- **Goal of the exercise**
The data below should be repeated exactly and in full.

Segment Start: Data to use

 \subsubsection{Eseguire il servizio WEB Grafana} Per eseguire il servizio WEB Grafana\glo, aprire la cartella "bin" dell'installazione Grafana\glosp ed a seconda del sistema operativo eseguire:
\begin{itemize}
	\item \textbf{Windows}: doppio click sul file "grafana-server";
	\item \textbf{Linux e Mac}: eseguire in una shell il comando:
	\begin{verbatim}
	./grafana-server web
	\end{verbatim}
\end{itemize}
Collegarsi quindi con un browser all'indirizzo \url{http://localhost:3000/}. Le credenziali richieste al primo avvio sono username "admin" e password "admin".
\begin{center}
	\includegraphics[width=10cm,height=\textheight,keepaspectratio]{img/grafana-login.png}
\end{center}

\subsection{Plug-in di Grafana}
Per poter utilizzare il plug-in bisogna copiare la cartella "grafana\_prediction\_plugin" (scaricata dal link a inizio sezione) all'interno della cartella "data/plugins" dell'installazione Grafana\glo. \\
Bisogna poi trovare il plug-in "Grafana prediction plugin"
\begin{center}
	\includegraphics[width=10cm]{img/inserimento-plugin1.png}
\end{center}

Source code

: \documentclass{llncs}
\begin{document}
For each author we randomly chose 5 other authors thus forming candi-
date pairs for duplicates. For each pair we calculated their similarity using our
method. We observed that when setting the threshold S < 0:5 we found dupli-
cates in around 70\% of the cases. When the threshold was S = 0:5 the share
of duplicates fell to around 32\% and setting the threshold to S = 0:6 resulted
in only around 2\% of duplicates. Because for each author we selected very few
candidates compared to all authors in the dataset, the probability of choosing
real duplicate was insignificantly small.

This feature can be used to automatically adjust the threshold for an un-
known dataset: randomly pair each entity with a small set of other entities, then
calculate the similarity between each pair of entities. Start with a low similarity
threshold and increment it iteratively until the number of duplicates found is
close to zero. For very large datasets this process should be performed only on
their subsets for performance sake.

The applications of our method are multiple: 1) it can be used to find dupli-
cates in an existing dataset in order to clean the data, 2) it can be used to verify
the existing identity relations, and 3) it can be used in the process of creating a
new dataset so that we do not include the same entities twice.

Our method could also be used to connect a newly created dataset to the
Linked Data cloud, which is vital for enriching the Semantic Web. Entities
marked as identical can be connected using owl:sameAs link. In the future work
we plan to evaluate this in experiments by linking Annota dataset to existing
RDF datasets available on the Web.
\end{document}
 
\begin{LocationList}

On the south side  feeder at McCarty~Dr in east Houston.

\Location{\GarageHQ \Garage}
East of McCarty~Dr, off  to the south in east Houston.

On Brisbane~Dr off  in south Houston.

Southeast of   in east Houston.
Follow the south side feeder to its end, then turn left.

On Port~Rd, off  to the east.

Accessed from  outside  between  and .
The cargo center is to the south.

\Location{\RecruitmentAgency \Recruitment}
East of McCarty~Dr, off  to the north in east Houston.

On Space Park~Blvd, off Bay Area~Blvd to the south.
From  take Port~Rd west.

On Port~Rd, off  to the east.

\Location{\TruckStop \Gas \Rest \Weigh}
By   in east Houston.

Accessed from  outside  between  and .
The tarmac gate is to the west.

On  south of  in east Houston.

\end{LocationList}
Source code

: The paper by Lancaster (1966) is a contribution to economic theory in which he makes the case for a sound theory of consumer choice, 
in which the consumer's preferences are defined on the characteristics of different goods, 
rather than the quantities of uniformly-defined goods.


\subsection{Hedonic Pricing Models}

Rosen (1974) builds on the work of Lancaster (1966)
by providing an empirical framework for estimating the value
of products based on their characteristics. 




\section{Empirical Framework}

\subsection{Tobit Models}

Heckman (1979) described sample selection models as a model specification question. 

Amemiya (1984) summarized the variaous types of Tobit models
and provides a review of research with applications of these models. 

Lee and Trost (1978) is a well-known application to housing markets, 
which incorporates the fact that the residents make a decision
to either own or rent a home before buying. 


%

Segment End: Data to use

- **Answer to this problem**
 \subsubsection{Eseguire il servizio WEB Grafana} Per eseguire il servizio WEB Grafana\glo, aprire la cartella "bin" dell'installazione Grafana\glosp ed a seconda del sistema operativo eseguire:
\begin{itemize}
	\item \textbf{Windows}: doppio click sul file "grafana-server";
	\item \textbf{Linux e Mac}: eseguire in una shell il comando:
	\begin{verbatim}
	./grafana-server web
	\end{verbatim}
\end{itemize}
Collegarsi quindi con un browser all'indirizzo \url{http://localhost:3000/}. Le credenziali richieste al primo avvio sono username "admin" e password "admin".
\begin{center}
	\includegraphics[width=10cm,height=\textheight,keepaspectratio]{img/grafana-login.png}
\end{center}

\subsection{Plug-in di Grafana}
Per poter utilizzare il plug-in bisogna copiare la cartella "grafana\_prediction\_plugin" (scaricata dal link a inizio sezione) all'interno della cartella "data/plugins" dell'installazione Grafana\glo. \\
Bisogna poi trovare il plug-in "Grafana prediction plugin"
\begin{center}
	\includegraphics[width=10cm]{img/inserimento-plugin1.png}
\end{center}

Source code

: \documentclass{llncs}
\begin{document}
For each author we randomly chose 5 other authors thus forming candi-
date pairs for duplicates. For each pair we calculated their similarity using our
method. We observed that when setting the threshold S < 0:5 we found dupli-
cates in around 70\% of the cases. When the threshold was S = 0:5 the share
of duplicates fell to around 32\% and setting the threshold to S = 0:6 resulted
in only around 2\% of duplicates. Because for each author we selected very few
candidates compared to all authors in the dataset, the probability of choosing
real duplicate was insignificantly small.

This feature can be used to automatically adjust the threshold for an un-
known dataset: randomly pair each entity with a small set of other entities, then
calculate the similarity between each pair of entities. Start with a low similarity
threshold and increment it iteratively until the number of duplicates found is
close to zero. For very large datasets this process should be performed only on
their subsets for performance sake.

The applications of our method are multiple: 1) it can be used to find dupli-
cates in an existing dataset in order to clean the data, 2) it can be used to verify
the existing identity relations, and 3) it can be used in the process of creating a
new dataset so that we do not include the same entities twice.

Our method could also be used to connect a newly created dataset to the
Linked Data cloud, which is vital for enriching the Semantic Web. Entities
marked as identical can be connected using owl:sameAs link. In the future work
we plan to evaluate this in experiments by linking Annota dataset to existing
RDF datasets available on the Web.
\end{document}
 
\begin{LocationList}

On the south side  feeder at McCarty~Dr in east Houston.

\Location{\GarageHQ \Garage}
East of McCarty~Dr, off  to the south in east Houston.

On Brisbane~Dr off  in south Houston.

Southeast of   in east Houston.
Follow the south side feeder to its end, then turn left.

On Port~Rd, off  to the east.

Accessed from  outside  between  and .
The cargo center is to the south.

\Location{\RecruitmentAgency \Recruitment}
East of McCarty~Dr, off  to the north in east Houston.

On Space Park~Blvd, off Bay Area~Blvd to the south.
From  take Port~Rd west.

On Port~Rd, off  to the east.

\Location{\TruckStop \Gas \Rest \Weigh}
By   in east Houston.

Accessed from  outside  between  and .
The tarmac gate is to the west.

On  south of  in east Houston.

\end{LocationList}
Source code

: The paper by Lancaster (1966) is a contribution to economic theory in which he makes the case for a sound theory of consumer choice, 
in which the consumer's preferences are defined on the characteristics of different goods, 
rather than the quantities of uniformly-defined goods.


\subsection{Hedonic Pricing Models}

Rosen (1974) builds on the work of Lancaster (1966)
by providing an empirical framework for estimating the value
of products based on their characteristics. 




\section{Empirical Framework}

\subsection{Tobit Models}

Heckman (1979) described sample selection models as a model specification question. 

Amemiya (1984) summarized the variaous types of Tobit models
and provides a review of research with applications of these models. 

Lee and Trost (1978) is a well-known application to housing markets, 
which incorporates the fact that the residents make a decision
to either own or rent a home before buying. 


%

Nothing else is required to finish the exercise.